Lo curioso es que, tres décadas después, todavía vemos en sus ojos a esa niña malcriada de Carrusel que nos hizo enojar (y reír) en los 90. La María Joaquina creció, pero la mirada traviesa sigue ahí.
Orgullosa de sus casi cinco décadas
Lo mejor no fue su look impecable, sino lo que dijo sin pelos en la lengua:
“Uno puede estar lo mejor posible según la edad que tengan, no se trata de tener otra edad de la que tienes, yo porto con mucho orgullo mi edad”.
Palabra clave: orgullo.
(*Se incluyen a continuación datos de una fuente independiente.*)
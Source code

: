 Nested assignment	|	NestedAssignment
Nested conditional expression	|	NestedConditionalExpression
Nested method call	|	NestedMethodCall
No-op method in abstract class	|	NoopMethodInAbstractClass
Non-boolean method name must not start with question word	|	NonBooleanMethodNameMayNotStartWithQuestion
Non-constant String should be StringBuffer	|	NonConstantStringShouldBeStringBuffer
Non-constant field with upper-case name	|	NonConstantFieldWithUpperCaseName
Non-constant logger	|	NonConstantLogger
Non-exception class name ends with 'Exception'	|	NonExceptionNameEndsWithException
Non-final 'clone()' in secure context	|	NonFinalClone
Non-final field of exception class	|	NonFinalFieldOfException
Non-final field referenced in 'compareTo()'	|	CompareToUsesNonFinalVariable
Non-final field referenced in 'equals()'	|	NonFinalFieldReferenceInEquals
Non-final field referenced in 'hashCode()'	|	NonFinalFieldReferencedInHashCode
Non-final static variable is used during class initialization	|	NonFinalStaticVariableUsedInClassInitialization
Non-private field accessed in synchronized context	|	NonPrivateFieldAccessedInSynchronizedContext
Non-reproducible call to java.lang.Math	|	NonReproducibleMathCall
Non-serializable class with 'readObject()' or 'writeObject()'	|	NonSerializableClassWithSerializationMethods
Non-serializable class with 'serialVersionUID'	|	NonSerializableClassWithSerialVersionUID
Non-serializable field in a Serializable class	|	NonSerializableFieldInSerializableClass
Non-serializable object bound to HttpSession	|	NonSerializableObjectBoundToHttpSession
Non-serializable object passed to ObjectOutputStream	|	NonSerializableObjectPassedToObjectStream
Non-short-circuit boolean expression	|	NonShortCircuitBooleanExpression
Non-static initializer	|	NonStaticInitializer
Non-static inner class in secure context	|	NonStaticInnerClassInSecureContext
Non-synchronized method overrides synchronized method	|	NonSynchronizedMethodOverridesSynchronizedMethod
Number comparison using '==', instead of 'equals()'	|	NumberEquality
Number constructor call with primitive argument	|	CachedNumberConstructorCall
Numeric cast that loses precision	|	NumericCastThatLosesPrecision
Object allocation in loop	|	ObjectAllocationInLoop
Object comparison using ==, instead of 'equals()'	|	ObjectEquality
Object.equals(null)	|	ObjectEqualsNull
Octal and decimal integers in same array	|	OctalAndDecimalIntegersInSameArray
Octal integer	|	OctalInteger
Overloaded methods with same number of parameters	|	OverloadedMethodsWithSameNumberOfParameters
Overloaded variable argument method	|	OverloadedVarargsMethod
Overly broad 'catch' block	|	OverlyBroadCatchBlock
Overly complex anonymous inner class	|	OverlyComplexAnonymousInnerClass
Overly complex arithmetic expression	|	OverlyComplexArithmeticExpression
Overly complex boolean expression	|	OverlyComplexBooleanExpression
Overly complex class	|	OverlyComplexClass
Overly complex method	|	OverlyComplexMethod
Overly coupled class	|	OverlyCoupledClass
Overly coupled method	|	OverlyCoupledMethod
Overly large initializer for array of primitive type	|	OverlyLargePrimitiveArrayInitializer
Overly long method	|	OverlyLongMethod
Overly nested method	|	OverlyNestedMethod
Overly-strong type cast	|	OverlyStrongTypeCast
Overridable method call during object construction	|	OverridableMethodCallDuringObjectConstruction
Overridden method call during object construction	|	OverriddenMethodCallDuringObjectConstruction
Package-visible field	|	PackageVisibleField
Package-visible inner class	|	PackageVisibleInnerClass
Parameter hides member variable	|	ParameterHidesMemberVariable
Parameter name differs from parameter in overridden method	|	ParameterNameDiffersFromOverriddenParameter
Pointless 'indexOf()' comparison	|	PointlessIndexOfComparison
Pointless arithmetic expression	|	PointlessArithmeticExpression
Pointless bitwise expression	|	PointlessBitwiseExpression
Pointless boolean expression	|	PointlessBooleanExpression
En una industria obsesionada con la juventud eterna, escuchar a una actriz decir esto con tanta naturalidad es como encontrar agua en el desierto.
La filosofía de Ludwika es simple pero poderosa: cuidarse para verse bien a la edad que tienes, no para fingir otra. Madre de tres hijos, enfatiza que el cuidado personal—físico, mental, emocional—es lo que realmente importa.
“Creo que uno se puede cuidar y aparentar la mejor edad a la edad que tengas”, reflexionó. Y viéndola allí, acompañada de su hijo mayor Nicolás (con quien algunos dicen que parece hermana), es difícil no darle la razón.
Confiesa que sí se visualiza “muy viejita” algún día, pero para ese momento quiere estar bien por dentro y por fuera. Prioridades claras.
Polacomexicana, actriz desde niña, y ahora embajadora involuntaria del envejecer con gracia. Ludwika nos recuerda algo importante: el verdadero glow-up no tiene fecha de caducidad.